First, create a simple scatterplot for these variables:

```{r}
ggplot(data = scores, aes(x = math, y = science)) + 
  geom_point() +
  labs(x = "Math score",
       y = "Science score",
       title = "Students' scores")
```

Again, as we saw, these variables seem to be positively associated.

*Substantial hypothesis:*

Math score and Science score should be associated. 
Explanation: most fields of Science require some mathematical 
knowledge, so it is logical to expect that people with higher 
Math score succeed in Sciences and vice versa.

*Statistical hypotheses:*

$H_0:$ there is no linear association between Math score and Science score, the true correlation coefficient $R$ is 0.

$H_1:$ there is linear association between Math score and Science score, the true correlation coefficient $R$ is not 0.

```{r}
cor.test(scores$math, scores$science)
```

P-value here is approximately 0, so at the 5% significance level we reject $H_0$ about the absence of linear association. Thus, we can conclude that Math score and Sciences score are associated. The Pearson's correlation coefficient here is 0.63, so we can say that the direction of this association is positive (the more is the Math score, the more the Science score is) and its strength is moderate. 

### Part 3: simple linear regression

Now suppose we are interested in the following thing: how does Science score change (on average) if Math score increases by one point? To answer this question we have to build a linear regression model. In our case it will look like this:

$$
Science = \beta_0 + \beta_1 \times Math
$$

```{r}
model1 <- lm(data = scores, science ~ math)
summary(model1)
```

How to interpret such an output?

1. `Intercept` is our $\beta_0$ and `math` is our $\beta_1$, the coefficient before the independent variable *Math score*. So, we can write a regression equation (try it).


```{r}
ggplot(data = scores, aes(x = math, y = science)) + 
  geom_point() +
  labs(x = "Math score",
       y = "Science score",
       title = "Students' scores") +
  geom_smooth(method=lm)
```

2. The coefficient $\beta_1$ shows how Science scores changes on average when Math scores increases by one unit. Now test its significance.
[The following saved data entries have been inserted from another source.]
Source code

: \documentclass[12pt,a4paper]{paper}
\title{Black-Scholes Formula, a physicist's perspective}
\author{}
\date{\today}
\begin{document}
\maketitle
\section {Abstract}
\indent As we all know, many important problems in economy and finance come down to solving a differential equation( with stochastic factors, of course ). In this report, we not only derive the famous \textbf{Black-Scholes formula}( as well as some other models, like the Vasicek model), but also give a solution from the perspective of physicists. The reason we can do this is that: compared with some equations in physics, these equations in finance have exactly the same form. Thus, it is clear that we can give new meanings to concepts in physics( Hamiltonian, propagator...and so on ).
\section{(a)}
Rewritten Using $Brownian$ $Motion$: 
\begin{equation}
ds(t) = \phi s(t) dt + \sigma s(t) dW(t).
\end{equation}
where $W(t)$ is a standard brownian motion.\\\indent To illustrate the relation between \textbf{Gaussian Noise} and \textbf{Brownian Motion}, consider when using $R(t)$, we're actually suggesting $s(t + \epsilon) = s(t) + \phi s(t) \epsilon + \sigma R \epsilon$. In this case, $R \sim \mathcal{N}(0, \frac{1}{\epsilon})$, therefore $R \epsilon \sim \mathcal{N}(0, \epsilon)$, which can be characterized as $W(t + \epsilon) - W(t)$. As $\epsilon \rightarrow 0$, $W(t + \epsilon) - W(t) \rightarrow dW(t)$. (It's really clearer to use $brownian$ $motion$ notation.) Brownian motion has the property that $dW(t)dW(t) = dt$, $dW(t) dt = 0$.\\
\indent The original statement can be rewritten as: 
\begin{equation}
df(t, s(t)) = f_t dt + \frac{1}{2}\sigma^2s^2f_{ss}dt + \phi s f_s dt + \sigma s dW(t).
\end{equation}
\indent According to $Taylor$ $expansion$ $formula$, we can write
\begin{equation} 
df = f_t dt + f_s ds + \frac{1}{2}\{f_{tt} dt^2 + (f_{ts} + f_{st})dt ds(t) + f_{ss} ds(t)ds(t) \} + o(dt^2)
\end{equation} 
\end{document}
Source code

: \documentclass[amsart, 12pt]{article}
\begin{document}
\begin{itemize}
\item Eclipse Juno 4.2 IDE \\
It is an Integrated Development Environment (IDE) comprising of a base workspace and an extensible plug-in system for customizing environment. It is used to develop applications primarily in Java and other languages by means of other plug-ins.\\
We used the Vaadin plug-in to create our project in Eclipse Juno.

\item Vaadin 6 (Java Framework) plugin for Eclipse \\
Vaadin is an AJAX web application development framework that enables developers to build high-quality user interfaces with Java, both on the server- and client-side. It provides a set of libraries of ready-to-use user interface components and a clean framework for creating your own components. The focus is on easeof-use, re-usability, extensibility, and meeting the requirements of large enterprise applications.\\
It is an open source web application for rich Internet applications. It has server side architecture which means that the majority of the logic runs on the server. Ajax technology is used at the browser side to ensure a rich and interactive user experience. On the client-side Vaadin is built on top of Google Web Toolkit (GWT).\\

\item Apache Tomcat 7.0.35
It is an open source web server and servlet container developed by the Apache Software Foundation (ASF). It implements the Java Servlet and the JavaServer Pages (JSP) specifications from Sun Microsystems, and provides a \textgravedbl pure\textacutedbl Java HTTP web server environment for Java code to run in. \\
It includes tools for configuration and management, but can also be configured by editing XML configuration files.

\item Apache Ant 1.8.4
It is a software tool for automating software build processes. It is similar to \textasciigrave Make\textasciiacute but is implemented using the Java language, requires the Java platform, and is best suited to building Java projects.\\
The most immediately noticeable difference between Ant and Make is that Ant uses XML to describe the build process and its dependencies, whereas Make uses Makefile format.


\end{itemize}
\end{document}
$H_0:$ the true correlation coefficient equals to 0 (Math score does not affect Science score). 
$H_1$: the true correlation coefficient is not 0.

Should we reject our null hypothesis at the 5% significance level? Make conclusions.

3. `Multiple R-squared` is $R^2$, a coefficient of determination that shows what share of the reality our model explains. A more formal way to interpret it: it shows a share of variance of a dependent variable that is explained by an independent one.
If we have a simple paired regression, $R^2$ is just a square of a correlation coefficient between these two variables.

### Part 4: try yourselves

Here you are suggested to work with a dataset on Chekhov's stories (`chekhov.csv`, [link](https://raw.githubusercontent.com/LingData2019/LingData/master/data/chekhov.csv)).

**Variables**

* `n_words`: number of words in a 
* `n_unique`: number of unique words in a 

1. How do you feel: is there a linear relationship between the number of words and the number of unique words?

2. Plot a scatterplot for these variables and check whether your intuition was true. Interpret the scatterplot obtained.

3. Check using a proper statistical test, whether `n_words` and `n_unique` are associated: formulate a null hypothesis, test it and make conclusions.

4. Create a simple linear regression for the variables `n_words` and `n_unique`. Decide which one should be a dependent variable and which one should be independent. Perform regression analysis in R. Provide your conclusions.